▶ Task to carry out: Transcribe the full listing, keeping every word as it stands.
***** Records for the task *****
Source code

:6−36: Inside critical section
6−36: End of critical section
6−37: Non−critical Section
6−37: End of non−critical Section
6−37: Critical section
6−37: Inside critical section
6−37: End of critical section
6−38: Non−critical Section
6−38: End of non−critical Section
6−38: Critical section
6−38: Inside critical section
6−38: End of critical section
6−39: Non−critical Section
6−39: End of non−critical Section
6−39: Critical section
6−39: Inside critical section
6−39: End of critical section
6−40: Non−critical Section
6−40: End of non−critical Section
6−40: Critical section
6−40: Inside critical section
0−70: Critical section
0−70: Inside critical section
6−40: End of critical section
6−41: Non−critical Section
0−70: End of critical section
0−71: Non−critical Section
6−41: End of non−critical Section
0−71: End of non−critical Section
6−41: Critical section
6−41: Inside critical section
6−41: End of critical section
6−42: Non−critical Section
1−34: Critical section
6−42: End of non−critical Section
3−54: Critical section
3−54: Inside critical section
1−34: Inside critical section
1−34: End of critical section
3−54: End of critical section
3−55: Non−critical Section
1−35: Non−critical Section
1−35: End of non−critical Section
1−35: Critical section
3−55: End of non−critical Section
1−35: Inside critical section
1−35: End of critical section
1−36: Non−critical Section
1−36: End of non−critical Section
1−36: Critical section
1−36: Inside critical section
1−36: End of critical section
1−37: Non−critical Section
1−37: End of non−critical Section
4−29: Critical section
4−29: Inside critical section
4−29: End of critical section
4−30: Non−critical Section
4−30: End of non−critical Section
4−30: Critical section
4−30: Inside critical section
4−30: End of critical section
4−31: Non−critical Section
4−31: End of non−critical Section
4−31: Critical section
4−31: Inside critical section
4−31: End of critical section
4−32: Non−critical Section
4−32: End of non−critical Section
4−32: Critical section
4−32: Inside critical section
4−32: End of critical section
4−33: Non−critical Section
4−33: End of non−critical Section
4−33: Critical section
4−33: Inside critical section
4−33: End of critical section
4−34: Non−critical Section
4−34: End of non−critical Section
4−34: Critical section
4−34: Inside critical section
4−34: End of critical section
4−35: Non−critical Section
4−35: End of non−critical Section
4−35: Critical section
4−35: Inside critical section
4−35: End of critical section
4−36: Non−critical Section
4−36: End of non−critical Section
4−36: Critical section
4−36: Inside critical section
*****
▶ Response to this task:
Source code

:6−36: Inside critical section
6−36: End of critical section
6−37: Non−critical Section
6−37: End of non−critical Section
6−37: Critical section
6−37: Inside critical section
6−37: End of critical section
6−38: Non−critical Section
6−38: End of non−critical Section
6−38: Critical section
6−38: Inside critical section
6−38: End of critical section
6−39: Non−critical Section
6−39: End of non−critical Section
6−39: Critical section
6−39: Inside critical section
6−39: End of critical section
6−40: Non−critical Section
6−40: End of non−critical Section
6−40: Critical section
6−40: Inside critical section
0−70: Critical section
0−70: Inside critical section
6−40: End of critical section
6−41: Non−critical Section
0−70: End of critical section
0−71: Non−critical Section
6−41: End of non−critical Section
0−71: End of non−critical Section
6−41: Critical section
6−41: Inside critical section
6−41: End of critical section
6−42: Non−critical Section
1−34: Critical section
6−42: End of non−critical Section
3−54: Critical section
3−54: Inside critical section
1−34: Inside critical section
1−34: End of critical section
3−54: End of critical section
3−55: Non−critical Section
1−35: Non−critical Section
1−35: End of non−critical Section
1−35: Critical section
3−55: End of non−critical Section
1−35: Inside critical section
1−35: End of critical section
1−36: Non−critical Section
1−36: End of non−critical Section
1−36: Critical section
1−36: Inside critical section
1−36: End of critical section
1−37: Non−critical Section
1−37: End of non−critical Section
4−29: Critical section
4−29: Inside critical section
4−29: End of critical section
4−30: Non−critical Section
4−30: End of non−critical Section
4−30: Critical section
4−30: Inside critical section
4−30: End of critical section
4−31: Non−critical Section
4−31: End of non−critical Section
4−31: Critical section
4−31: Inside critical section
4−31: End of critical section
4−32: Non−critical Section
4−32: End of non−critical Section
4−32: Critical section
4−32: Inside critical section
4−32: End of critical section
4−33: Non−critical Section
4−33: End of non−critical Section
4−33: Critical section
4−33: Inside critical section
4−33: End of critical section
4−34: Non−critical Section
4−34: End of non−critical Section
4−34: Critical section
4−34: Inside critical section
4−34: End of critical section
4−35: Non−critical Section
4−35: End of non−critical Section
4−35: Critical section
4−35: Inside critical section
4−35: End of critical section
4−36: Non−critical Section
4−36: End of non−critical Section
4−36: Critical section
4−36: Inside critical section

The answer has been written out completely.